The Democratic Republic of the Congo will make their first World Cup appearance, though it’s more complicated than that. History in central Africa tends to be.
In 1974, DR Congo was known as Zaire, and they were the first sub-Saharan African team to qualify for the World Cup. That team was a particular passion project of then-dictator Mobutu Sese Seko.
Mobotu took a keen interest in the success of Zaire’s national team through the early 1970s and reportedly gave each player a house and a green Volkswagen after they clinched qualification. This was a golden period for soccer in the nation, with that World Cup qualification following a championship at the 1974 Africa Cup of Nations.
Then it all fell apart, first for Zaire as a soccer team and then for Zaire as a nation. The Leopards went winless in West Germany, including a humiliating 9-0 loss to Yugoslavia. This led to Mobutu pretty much losing interest in the national team project. The team entered 30 years of decline, along with the rest of the nation which suffered under Mobutu’s policies of ethnic violence and kleptocracy.
Mobutu was forced out of power in the late 1990s, but the on-the-ground situation in the Congo remains grim. Starting in 2025, violence between the Congolese government and the M23 rebel group reignited in the eastern region of the country, the latest outbreak of conflict that dates back to the mid-1990s and has caused the deaths of an estimated six million people.
So it is not with unqualified joy that Congo return to the World Cup hoping to fulfill some of the lost promise of 1974. The Congolese players will line up to represent a country undergoing one of the most severe humanitarian crises in recent history. Like I said, Congolese history is complicated. 1And all of this is not to mention that the current state of the Congo is arguably the result of a series of historical dominoes starting with the possibly CIA-aided assassination of Patrice Lumumba, the first president of an independent Congo.
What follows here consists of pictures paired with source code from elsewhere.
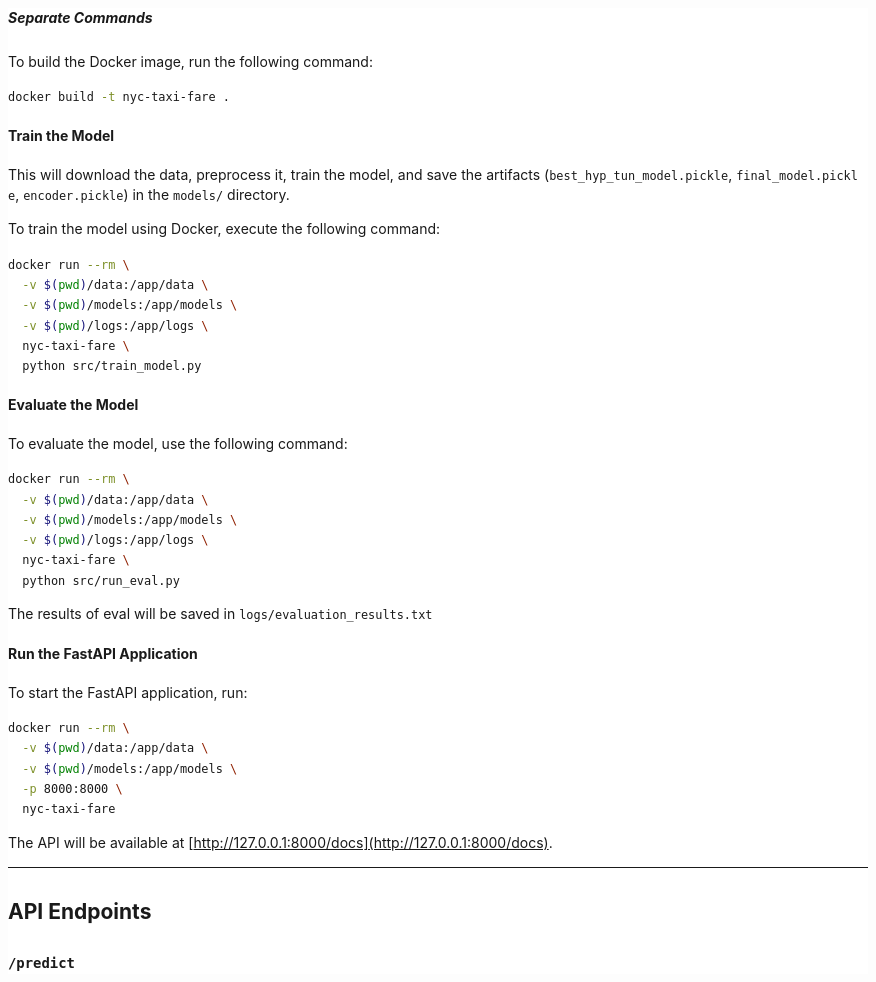 ##### Separate Commands

To build the Docker image, run the following command:

```bash
docker build -t nyc-taxi-fare .
```

#### Train the Model
This will download the data, preprocess it, train the model, and save the artifacts (`best_hyp_tun_model.pickle`, `final_model.pickle`, `encoder.pickle`) in the  `models/` directory.

To train the model using Docker, execute the following command:

```bash
docker run --rm \
  -v $(pwd)/data:/app/data \
  -v $(pwd)/models:/app/models \
  -v $(pwd)/logs:/app/logs \
  nyc-taxi-fare \
  python src/train_model.py
```

#### Evaluate the Model
To evaluate the model, use the following command:

```bash
docker run --rm \
  -v $(pwd)/data:/app/data \
  -v $(pwd)/models:/app/models \
  -v $(pwd)/logs:/app/logs \
  nyc-taxi-fare \
  python src/run_eval.py
```

The results of eval will be saved in `logs/evaluation_results.txt`

#### Run the FastAPI Application
To start the FastAPI application, run:

```bash
docker run --rm \
  -v $(pwd)/data:/app/data \
  -v $(pwd)/models:/app/models \
  -p 8000:8000 \
  nyc-taxi-fare
```

The API will be available at [http://127.0.0.1:8000/docs](http://127.0.0.1:8000/docs).

---

## API Endpoints

### `/predict`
But the World Cup goes on regardless, and after a long period when the only headlines involving the Congo involved horror and war and displacement, it would be great for a soccer team to provide the hundreds of millions of Congolese people around the world with a reason to wave the flag with joy.
So half a century on from the historic false start of Zaire’s World Cup run, how will their much-delayed successors perform?
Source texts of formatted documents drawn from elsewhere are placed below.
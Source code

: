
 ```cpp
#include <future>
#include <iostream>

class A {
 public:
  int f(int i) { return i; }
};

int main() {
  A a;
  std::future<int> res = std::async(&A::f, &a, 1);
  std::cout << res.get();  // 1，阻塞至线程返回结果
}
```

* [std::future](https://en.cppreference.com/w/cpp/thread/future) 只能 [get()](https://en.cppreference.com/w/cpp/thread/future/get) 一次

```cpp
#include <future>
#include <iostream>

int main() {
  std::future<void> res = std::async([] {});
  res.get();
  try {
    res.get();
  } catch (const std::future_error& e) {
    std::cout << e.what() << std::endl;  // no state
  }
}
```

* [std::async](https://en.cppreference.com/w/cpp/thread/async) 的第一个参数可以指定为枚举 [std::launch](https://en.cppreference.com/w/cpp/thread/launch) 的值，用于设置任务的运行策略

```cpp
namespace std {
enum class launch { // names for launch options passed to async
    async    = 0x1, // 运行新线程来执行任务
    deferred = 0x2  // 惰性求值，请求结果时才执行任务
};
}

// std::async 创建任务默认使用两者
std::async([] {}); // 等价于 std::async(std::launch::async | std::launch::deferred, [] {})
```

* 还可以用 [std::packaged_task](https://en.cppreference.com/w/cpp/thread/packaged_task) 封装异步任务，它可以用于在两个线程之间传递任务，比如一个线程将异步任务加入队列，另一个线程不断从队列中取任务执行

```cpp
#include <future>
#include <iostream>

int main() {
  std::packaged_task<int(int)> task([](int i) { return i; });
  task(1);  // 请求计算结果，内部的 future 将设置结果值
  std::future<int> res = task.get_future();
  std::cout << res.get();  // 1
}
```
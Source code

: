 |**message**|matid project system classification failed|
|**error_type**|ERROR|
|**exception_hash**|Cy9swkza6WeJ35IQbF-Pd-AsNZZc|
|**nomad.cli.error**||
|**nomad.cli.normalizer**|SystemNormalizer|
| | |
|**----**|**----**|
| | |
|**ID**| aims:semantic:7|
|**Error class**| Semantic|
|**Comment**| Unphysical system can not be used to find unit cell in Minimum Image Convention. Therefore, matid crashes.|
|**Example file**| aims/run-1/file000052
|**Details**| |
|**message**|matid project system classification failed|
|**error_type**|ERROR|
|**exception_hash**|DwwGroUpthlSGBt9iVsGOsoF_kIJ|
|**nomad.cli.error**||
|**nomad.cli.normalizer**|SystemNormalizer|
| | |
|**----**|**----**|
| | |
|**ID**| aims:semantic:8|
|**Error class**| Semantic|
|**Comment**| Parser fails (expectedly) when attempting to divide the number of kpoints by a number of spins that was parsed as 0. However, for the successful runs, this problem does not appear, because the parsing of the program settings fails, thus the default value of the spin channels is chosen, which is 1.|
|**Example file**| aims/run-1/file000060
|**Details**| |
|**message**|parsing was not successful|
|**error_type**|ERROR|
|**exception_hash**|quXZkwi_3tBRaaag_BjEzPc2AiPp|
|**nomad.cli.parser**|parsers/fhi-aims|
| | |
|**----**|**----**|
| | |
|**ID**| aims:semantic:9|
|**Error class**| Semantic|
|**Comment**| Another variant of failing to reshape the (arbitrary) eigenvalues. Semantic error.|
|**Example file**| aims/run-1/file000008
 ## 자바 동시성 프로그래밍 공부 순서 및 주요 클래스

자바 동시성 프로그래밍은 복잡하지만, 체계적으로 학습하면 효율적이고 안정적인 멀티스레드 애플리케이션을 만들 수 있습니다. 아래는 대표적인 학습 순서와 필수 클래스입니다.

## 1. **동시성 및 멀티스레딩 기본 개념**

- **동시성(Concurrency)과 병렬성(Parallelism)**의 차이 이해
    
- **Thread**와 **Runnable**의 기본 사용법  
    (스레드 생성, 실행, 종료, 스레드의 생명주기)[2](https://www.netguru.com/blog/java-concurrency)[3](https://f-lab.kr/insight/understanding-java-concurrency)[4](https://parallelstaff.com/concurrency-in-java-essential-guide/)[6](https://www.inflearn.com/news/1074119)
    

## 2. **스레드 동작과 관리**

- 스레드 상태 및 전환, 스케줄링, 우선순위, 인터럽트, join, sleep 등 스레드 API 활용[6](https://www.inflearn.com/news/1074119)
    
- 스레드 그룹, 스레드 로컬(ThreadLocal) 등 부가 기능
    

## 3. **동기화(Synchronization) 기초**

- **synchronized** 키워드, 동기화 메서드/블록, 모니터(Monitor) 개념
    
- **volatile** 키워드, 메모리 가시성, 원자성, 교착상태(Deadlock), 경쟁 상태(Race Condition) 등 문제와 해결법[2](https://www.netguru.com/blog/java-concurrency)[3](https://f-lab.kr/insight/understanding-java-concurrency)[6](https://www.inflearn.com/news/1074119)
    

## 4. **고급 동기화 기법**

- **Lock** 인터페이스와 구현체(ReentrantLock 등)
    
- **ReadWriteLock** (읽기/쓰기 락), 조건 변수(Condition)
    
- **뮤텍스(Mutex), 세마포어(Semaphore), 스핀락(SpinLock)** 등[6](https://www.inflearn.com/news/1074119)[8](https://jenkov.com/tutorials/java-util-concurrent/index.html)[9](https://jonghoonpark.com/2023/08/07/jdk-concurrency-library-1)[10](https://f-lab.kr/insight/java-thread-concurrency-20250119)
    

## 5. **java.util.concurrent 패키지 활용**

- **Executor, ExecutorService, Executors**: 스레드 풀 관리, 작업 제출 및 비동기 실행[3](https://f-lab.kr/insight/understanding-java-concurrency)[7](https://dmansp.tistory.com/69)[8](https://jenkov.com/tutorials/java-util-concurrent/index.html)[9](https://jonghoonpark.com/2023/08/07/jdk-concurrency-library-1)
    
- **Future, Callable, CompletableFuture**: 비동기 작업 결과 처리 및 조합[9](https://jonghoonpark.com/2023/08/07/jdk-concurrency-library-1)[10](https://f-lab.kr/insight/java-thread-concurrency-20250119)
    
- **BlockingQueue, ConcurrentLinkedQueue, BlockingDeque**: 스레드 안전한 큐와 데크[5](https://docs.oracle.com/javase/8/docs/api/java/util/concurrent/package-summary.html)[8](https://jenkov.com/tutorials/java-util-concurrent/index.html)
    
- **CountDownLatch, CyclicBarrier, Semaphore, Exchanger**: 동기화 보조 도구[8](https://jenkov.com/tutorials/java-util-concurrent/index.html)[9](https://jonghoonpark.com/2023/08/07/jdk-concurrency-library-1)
Based on consensus ratings like ELO, they are a long shot to escape the group. Ranked 45th by FIFA and 54th by ELO, they will need to beat Uzbekistan and pull off a remarkable upset against either Portugal or Columbia to advance.
And they do have a solid core of European based players, with a backline anchored by captain Chancel Mbemba and rising Premier League star Noah Sadiki as the engine in midfield.
But for a team that comes to the World CUp in part to avenge a bit of history, the most delightful thing about this DR Congo team is the throwback way that they set up. In their World Cup qualification playoff final against Jamaica — arguably the biggest Congolese football match in generations — manager Sébastien Desabre rolled out an old school 4-4-2, down to having a little man and a big man up top.
That attacking two of Cédric Bakambu and Yoane Wissa is also one of Congo’s great strengths. Bakamku is a tall, bruising center forward, someone who has carved out a 15-year career in Europe less by scoring goals and more by physically moving center backs out of the way so his teammates can score. Wissa, meanwhile, is a shifty Swiss Army knife, a striker-slash-winger who pops into space, combines with teammates in midfield, and darts in behind to finish chances.
Bakambu and Wissa would seem to have complimentary skillsets, and if they can click, they might provide Congo with exactly the weapon needed to pull off an upset and advance from the group
Football can’t fix the last 50 years of Congolese history. But this team has an opportunity to at least set one thing right, and provide their nation with the World Cup result they have been waiting for since 1974.